Endoscopic vacuum therapy (EVT) has become the preferred standard for postoperative leakage management during the last decade [1] [2] [3], while technical aspects have been further optimized [4]. Especially for postoperative leakages after upper gastrointestinal tract surgery (UGI), EVT has proven its high clinical efficacy even in complex situations [5] [6]. We recently reported the effectiveness and the infrastructural and technical challenges during EVT implementation at our center, demonstrating significant improvement concerning morbidity as well as mortality [4].

Although procedure-related complications such as strictures or bleeding have been shown to be rare [4] [6] [7], important drawbacks of EVT include the relatively long therapeutic sequence with recurrent endoscopies every 3 to 5 days, patient inability to take oral nutrition, and compromising nasogastric tubes. As a promising option to shorten the EVT time, EVT-conditioned defect closure with an over-the-scope-clip (OTSC; Ovesco Endoscopy AG, Tuebingen, Germany) has been identified [8]. This technique has been used for gastric or colonic defect closure by grasping a rather large amount of tissue and closing it by clamping it with an application device from outside the endoscope [9].

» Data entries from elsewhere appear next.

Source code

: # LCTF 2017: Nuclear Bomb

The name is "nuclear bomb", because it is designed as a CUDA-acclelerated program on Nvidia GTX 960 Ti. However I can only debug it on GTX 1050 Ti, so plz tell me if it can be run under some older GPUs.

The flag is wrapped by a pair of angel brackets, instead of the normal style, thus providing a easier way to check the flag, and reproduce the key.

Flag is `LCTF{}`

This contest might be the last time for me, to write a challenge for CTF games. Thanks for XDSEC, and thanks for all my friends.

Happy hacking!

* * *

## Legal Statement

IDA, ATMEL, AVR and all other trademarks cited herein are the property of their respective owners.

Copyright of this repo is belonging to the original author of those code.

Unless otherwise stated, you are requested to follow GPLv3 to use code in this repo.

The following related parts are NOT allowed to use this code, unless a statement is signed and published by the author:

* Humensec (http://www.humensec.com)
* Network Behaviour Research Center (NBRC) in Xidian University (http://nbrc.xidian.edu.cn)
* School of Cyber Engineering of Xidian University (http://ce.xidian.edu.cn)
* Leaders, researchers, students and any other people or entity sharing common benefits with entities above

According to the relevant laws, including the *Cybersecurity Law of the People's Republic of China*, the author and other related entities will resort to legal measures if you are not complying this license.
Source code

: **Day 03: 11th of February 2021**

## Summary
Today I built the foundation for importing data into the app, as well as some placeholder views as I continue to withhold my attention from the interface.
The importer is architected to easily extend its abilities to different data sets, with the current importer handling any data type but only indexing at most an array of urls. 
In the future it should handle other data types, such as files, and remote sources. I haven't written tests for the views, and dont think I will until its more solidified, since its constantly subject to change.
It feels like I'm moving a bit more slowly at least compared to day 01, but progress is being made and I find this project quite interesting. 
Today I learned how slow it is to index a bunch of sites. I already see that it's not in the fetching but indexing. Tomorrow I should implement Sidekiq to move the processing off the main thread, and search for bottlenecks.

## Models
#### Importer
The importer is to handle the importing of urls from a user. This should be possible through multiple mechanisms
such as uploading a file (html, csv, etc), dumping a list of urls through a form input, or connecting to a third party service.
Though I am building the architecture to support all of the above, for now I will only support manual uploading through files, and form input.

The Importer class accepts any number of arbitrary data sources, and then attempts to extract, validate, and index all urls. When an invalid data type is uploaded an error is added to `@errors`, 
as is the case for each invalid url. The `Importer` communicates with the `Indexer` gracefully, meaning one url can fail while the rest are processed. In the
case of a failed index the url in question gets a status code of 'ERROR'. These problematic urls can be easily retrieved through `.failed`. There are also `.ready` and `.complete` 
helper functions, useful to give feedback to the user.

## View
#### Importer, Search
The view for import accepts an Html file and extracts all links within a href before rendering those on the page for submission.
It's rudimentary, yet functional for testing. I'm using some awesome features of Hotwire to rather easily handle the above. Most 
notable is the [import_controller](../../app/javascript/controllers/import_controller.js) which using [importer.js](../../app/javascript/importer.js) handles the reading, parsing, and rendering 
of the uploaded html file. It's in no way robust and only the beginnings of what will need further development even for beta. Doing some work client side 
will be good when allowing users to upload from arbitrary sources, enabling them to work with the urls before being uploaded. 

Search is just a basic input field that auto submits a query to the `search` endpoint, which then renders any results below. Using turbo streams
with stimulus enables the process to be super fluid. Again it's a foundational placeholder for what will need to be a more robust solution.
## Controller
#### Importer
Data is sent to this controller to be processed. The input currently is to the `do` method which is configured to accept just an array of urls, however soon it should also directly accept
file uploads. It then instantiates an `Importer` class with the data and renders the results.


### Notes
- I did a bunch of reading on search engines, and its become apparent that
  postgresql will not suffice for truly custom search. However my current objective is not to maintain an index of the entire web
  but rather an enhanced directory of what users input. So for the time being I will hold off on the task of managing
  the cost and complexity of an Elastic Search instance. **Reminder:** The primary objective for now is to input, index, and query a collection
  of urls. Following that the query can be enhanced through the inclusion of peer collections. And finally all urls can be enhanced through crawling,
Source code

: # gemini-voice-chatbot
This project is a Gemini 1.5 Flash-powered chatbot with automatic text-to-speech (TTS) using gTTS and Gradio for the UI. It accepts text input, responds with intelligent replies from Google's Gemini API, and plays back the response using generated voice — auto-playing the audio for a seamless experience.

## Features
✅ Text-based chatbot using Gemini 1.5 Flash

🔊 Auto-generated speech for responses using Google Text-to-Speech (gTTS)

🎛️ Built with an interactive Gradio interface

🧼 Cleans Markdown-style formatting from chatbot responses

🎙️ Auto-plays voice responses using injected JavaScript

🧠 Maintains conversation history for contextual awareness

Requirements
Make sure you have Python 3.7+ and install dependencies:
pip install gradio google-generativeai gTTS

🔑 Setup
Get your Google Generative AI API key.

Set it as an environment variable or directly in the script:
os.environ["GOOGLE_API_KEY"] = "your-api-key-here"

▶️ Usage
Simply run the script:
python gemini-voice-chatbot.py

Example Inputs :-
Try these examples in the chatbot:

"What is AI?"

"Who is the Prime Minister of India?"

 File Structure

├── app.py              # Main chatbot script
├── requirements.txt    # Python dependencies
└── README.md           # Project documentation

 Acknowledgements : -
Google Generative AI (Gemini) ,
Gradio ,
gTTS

We hypothesized that additional OTSC application after initial leakage consolidation by EVT could have the potential to shorten leakage therapy. Therefore, OTSC application after initial EVT was used in our department in selected individuals based on clinical decision. The aim of this retrospective propensity-matched analysis was to compare leakage management and clinical outcomes for EVT alone vs. EVT+OTSC.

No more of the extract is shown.